Vietnam’s Complicated Relationship with Cryptocurrency
Vietnam has had mixed reactions to blockchain technology. In 2017, the country’s Prime Minister announced the government’s decision to supervise the creation of a legislative framework that will govern cryptocurrency use in Vietnam. However, the government banned Bitcoin as a mode of payment in April 2018. This directive meant that while individuals and corporations could still hold and trade in crypto, they couldn’t use virtual assets to purchase commodities.
In the same month, the government issued a rule for financial institutions to restrict their virtual currency offerings to mitigate money laundering risks.
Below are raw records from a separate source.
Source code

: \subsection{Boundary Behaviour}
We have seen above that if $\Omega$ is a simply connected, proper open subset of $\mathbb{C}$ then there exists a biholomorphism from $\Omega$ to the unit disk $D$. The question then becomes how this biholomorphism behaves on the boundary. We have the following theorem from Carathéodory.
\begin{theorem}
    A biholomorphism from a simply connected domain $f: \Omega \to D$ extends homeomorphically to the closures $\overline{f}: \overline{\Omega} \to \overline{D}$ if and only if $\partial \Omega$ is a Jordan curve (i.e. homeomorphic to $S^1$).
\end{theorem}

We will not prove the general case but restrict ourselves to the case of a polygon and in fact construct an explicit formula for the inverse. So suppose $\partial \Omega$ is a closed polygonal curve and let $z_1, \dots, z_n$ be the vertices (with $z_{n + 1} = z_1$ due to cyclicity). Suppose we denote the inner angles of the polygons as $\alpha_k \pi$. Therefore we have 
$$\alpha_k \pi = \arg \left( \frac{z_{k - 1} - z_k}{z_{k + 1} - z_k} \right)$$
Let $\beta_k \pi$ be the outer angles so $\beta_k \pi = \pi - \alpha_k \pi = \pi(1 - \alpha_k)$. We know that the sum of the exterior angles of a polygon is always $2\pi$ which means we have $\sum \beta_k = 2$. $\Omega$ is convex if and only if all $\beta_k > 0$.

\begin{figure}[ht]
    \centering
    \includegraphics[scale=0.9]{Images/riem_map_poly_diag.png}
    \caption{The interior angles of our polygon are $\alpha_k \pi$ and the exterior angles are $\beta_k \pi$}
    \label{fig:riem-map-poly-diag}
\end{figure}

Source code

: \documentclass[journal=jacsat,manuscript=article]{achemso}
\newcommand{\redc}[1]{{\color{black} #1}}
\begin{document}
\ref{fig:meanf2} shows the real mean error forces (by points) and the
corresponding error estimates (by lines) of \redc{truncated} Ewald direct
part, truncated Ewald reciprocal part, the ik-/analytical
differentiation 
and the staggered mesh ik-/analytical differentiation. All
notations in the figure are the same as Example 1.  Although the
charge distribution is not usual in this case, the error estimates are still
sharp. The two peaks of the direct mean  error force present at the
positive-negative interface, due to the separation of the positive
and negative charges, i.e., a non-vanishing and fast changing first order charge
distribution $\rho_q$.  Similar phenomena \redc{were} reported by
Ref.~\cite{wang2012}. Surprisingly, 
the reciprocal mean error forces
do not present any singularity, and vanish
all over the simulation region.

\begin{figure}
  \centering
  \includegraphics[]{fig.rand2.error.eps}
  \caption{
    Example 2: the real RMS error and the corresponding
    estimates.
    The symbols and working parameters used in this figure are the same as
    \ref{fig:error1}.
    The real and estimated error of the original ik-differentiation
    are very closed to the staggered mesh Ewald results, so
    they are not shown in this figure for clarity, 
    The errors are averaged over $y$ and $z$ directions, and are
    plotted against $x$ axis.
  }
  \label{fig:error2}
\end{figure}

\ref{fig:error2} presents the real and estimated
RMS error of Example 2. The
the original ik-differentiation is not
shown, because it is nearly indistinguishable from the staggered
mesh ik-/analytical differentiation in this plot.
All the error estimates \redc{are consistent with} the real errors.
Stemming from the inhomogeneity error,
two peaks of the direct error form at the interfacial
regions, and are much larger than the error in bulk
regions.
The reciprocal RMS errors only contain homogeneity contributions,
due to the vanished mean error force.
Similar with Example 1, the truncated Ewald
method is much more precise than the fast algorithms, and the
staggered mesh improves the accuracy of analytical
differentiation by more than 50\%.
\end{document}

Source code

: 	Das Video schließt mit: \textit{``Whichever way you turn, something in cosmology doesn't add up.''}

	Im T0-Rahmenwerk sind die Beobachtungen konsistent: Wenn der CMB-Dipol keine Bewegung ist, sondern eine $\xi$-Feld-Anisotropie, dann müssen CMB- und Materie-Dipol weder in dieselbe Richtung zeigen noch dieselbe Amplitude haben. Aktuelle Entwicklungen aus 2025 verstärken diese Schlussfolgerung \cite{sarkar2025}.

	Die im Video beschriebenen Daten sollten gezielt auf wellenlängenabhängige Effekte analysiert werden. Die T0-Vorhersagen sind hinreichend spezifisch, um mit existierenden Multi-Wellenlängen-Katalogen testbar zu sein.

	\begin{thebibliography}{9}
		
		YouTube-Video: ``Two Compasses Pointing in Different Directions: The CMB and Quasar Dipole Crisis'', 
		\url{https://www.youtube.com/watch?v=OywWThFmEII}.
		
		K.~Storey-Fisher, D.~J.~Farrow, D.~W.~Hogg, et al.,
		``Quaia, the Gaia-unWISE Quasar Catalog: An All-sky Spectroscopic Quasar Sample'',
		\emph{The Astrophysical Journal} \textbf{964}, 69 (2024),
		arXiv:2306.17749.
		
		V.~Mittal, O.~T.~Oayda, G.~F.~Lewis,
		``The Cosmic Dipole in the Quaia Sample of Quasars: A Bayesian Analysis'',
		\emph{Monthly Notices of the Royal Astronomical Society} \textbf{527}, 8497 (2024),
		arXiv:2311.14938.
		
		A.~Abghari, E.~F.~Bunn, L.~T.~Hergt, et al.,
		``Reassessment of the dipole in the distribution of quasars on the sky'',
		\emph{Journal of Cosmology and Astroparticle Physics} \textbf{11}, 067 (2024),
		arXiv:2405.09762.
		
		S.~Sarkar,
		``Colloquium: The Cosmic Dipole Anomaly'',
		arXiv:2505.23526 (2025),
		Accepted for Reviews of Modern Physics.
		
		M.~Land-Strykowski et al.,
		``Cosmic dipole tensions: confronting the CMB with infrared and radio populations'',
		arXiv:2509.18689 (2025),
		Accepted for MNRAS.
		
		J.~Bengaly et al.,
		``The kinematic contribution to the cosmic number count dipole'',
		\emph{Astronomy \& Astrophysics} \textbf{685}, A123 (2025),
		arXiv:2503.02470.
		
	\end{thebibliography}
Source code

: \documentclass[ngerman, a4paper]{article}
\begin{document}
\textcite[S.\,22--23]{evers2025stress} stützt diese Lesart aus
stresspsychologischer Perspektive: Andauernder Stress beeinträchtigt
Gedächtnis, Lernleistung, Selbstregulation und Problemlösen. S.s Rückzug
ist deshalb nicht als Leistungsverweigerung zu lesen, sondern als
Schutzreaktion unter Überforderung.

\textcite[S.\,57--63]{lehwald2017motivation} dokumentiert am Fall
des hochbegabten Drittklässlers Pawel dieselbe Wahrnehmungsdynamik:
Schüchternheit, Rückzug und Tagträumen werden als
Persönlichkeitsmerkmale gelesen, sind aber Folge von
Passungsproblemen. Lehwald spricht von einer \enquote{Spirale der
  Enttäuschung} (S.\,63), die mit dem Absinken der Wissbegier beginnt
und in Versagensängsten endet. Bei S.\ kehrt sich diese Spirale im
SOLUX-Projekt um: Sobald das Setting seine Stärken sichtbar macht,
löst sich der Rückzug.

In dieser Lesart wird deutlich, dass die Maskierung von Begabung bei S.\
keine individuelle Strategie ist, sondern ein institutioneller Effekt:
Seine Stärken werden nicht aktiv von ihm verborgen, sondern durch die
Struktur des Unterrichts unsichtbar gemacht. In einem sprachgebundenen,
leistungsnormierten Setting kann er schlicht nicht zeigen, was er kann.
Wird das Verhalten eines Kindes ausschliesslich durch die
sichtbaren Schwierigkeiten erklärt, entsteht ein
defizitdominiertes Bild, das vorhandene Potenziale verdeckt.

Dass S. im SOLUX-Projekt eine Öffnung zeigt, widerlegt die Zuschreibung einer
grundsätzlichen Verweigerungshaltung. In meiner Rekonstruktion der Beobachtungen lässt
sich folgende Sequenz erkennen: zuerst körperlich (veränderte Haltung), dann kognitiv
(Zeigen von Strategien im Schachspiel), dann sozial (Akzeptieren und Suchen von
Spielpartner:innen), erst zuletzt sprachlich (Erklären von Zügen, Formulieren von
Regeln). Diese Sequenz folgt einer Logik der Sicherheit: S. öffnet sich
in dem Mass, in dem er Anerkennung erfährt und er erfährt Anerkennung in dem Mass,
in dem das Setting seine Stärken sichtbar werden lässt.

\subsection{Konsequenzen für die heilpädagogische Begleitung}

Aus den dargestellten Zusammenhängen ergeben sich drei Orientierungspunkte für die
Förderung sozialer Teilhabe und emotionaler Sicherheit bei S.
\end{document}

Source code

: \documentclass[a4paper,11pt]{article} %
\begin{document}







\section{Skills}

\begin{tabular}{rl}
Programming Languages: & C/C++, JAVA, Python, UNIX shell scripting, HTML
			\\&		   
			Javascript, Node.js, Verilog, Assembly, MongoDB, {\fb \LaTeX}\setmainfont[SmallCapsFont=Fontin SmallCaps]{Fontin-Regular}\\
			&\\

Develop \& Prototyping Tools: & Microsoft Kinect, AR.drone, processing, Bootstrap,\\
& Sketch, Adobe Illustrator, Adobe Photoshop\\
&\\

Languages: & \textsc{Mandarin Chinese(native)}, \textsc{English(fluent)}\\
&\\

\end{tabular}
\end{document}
Since then, Vietnam has not formally taken a stand or created a regulation to oversee the crypto industry.
Private Firms Lead Vietnam’s Adoption of Blockchain
Despite the non-existent government framework, there have been attempts to target the retail Vietnamese crypto market. A notable campaign was carried out by the Linh Thanh Group, Vietnam’s biggest distribution company. In March 2019, the company partnered with Swiss blockchain company KRONN Ventures to mine digital currencies and launch a crypto exchange in Vietnam.
Earlier in the month, HDBank, a Vietnamese banking institution, joined Contour, a blockchain-based trade platform built on R3’s Corda. An announcement by the growing blockchain network confirmed that the bank would take advantage of digital trading technology to optimize the speed and security of its credit services.
HDBank is not the only Vietnamese finance institution that has partnered with a blockchain network. On May 3, Tien Phong Commercial Joint Stock Bank (TPBank) announced its partnership with Ripple, a blockchain technology company.
According to the statement, the bank signed an agreement with the digital finance company to aid financial transactions between its customers in Japan and Vietnam. The bank also attributed its decision to the growing trend of immigration of Vietnam citizens to Japan.